うしぱんだ

ベルファストのうしぱんだのレビュー・感想・評価

ベルファスト(2021年製作の映画)
4.0
1969年8月15日から始まる物語。北アイルランド紛争が背後にあるけれど、基本的に子どもの目に映るもので構成されているので、「子どもが殺された」とか会話には出てきても、人が血を流したり銃で撃たれるような場面はない。(家のガラスが割られたり車に火をつけられるだけでも十分怖いけど)
しかし実際には、この日、主人公バディと同じ9歳の少年が亡くなったのだとパンフレットで知った。初めての子どもの犠牲者だったそうだ。

そんな場所に、昭和の日本(イメージです)のようなコミュニティーがあって、家族で映画を観に行ったり親戚と集まってスポーツを楽しんだりする日常を送っていた人々がいた。そんな日常を大切に思うから、母親は危険だとわかっていても移住に反対する。残っていたら暴力に加担しないで済むとは思えないから、よかったんじゃないかと思ってしまったけれど、本当は他人がどうこう言えることではないのだろう。誰も無傷ではいられない。
バディの家族はみないい人達だけど、昔からあった火種が爆発してしまったら、個人の勇気とか優しさでは太刀打ちできない。なんとか子どもたちを未来に送り出すので精一杯だ。(それさえできなかった人達がいたと思うと本当に悲しい)

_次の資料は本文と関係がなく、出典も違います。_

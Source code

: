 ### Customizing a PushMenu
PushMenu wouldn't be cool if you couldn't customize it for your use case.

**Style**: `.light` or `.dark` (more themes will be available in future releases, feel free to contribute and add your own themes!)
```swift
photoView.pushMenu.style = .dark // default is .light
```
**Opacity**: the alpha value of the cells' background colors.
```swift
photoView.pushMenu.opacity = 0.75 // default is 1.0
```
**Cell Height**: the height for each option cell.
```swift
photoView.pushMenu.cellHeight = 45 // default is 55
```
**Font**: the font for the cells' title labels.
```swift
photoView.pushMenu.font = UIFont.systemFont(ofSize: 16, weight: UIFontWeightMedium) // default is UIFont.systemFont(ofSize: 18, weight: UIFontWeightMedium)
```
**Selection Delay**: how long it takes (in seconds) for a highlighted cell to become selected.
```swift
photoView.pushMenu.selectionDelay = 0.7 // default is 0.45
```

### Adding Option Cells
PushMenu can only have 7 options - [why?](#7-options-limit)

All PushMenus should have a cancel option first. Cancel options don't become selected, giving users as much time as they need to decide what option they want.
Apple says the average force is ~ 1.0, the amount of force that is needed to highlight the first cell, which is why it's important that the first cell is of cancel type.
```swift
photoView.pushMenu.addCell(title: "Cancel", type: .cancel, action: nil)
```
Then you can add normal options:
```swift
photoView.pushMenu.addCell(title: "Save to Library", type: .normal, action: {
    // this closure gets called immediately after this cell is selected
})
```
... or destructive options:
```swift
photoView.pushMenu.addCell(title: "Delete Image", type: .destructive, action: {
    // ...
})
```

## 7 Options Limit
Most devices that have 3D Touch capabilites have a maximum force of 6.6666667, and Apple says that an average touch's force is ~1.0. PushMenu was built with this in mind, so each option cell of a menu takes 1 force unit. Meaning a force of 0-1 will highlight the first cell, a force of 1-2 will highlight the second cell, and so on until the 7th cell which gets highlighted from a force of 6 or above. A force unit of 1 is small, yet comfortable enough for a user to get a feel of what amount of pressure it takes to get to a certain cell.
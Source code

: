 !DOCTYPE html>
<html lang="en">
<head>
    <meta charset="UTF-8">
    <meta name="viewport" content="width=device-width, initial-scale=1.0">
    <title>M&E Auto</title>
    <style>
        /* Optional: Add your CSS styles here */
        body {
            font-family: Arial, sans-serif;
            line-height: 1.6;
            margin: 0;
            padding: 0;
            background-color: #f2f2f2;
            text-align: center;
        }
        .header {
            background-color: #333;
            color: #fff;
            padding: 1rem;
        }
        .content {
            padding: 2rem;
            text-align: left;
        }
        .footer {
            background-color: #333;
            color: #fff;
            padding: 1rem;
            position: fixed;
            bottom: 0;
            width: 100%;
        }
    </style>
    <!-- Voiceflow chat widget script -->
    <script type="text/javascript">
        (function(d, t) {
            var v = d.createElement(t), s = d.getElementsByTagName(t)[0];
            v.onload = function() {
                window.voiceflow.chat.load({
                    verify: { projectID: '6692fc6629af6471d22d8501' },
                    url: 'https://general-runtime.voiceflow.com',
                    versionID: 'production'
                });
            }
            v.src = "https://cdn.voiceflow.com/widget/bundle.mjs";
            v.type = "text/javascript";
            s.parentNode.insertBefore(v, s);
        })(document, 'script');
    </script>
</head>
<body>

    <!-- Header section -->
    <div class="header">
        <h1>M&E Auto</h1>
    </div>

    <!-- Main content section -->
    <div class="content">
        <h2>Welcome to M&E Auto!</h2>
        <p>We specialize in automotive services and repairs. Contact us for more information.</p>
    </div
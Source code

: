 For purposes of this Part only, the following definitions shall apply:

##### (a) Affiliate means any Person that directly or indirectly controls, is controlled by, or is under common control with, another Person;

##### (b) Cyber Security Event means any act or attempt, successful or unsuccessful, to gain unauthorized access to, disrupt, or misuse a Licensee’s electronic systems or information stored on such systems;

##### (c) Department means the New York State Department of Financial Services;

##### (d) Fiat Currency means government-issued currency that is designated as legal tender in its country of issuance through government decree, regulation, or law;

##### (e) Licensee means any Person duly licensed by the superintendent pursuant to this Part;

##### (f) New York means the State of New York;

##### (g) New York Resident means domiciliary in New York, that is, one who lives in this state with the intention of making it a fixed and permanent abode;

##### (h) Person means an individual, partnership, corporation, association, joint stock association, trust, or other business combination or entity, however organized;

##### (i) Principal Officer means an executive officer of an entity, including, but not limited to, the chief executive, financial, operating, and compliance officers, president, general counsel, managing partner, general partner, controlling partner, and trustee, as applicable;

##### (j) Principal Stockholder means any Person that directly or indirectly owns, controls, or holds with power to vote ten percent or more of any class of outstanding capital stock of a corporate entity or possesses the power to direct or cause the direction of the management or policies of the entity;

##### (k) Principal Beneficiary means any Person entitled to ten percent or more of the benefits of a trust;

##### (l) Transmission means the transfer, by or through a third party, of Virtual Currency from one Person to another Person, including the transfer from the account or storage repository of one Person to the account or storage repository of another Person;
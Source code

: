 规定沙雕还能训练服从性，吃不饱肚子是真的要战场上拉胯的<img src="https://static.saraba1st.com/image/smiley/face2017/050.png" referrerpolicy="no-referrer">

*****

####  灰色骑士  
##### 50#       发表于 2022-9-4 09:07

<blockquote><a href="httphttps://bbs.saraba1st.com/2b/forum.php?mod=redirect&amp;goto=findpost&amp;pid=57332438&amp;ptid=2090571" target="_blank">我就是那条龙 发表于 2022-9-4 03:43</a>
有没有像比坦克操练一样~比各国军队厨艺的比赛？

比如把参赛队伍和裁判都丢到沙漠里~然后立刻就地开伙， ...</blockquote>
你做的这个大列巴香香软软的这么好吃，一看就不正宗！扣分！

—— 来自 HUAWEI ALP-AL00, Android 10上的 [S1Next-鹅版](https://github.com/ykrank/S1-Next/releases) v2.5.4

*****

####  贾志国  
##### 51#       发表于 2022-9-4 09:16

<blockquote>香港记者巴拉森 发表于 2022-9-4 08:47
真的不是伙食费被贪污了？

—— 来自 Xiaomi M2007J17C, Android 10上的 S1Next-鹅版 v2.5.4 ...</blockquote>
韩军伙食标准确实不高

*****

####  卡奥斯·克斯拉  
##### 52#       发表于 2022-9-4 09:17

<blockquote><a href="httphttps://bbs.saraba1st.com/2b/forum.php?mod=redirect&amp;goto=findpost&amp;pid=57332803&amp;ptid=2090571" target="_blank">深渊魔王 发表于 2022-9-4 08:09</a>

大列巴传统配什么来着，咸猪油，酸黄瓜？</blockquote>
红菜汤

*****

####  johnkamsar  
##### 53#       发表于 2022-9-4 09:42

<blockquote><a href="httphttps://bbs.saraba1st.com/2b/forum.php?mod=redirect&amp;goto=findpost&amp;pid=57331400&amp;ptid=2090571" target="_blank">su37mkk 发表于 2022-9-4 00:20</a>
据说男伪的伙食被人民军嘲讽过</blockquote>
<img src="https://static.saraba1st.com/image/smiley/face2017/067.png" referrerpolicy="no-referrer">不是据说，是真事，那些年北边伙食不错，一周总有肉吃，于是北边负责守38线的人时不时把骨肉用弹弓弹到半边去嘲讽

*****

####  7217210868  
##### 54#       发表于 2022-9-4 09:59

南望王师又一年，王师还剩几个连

重めの感想になってしまったけれど、コミカルな場面もたくさんああった。
・好きな女の子と隣の席になりたくて課題でずるをする(彼女とのエピソードはとても可愛かった)。
・パパ、生活力はないけれど運動神経抜群。ウィリアム・テルかと思った。付き合ってる分は楽しいけれど結婚すると絶対苦労する(してた)。
名前「パ」って記号?パパであることが彼のアイデンティティ?
・それを言えばママの名前も「マ」だった。こんなモデルみたいなママなんてずるい。
・家族で映画を観に行って一斉に「おおー!」と見上げたり「もうだめだ」と舌を向いたりするところ、楽しかった。
・にぎやかなお別れ会、ママとパパがあまりにもキラキラしていて目が潰れそうだった。なぜ向こうの人はみんな踊れるのか。二人が仲良しだったのは救い。

制作者の映画愛と故郷愛が詰まってた作品。
家族至上主義って、いつもはちょっと苦手だけどちょっと脇に置いといて浸りました(子どもが結婚結婚いうんじゃない、とは思った)。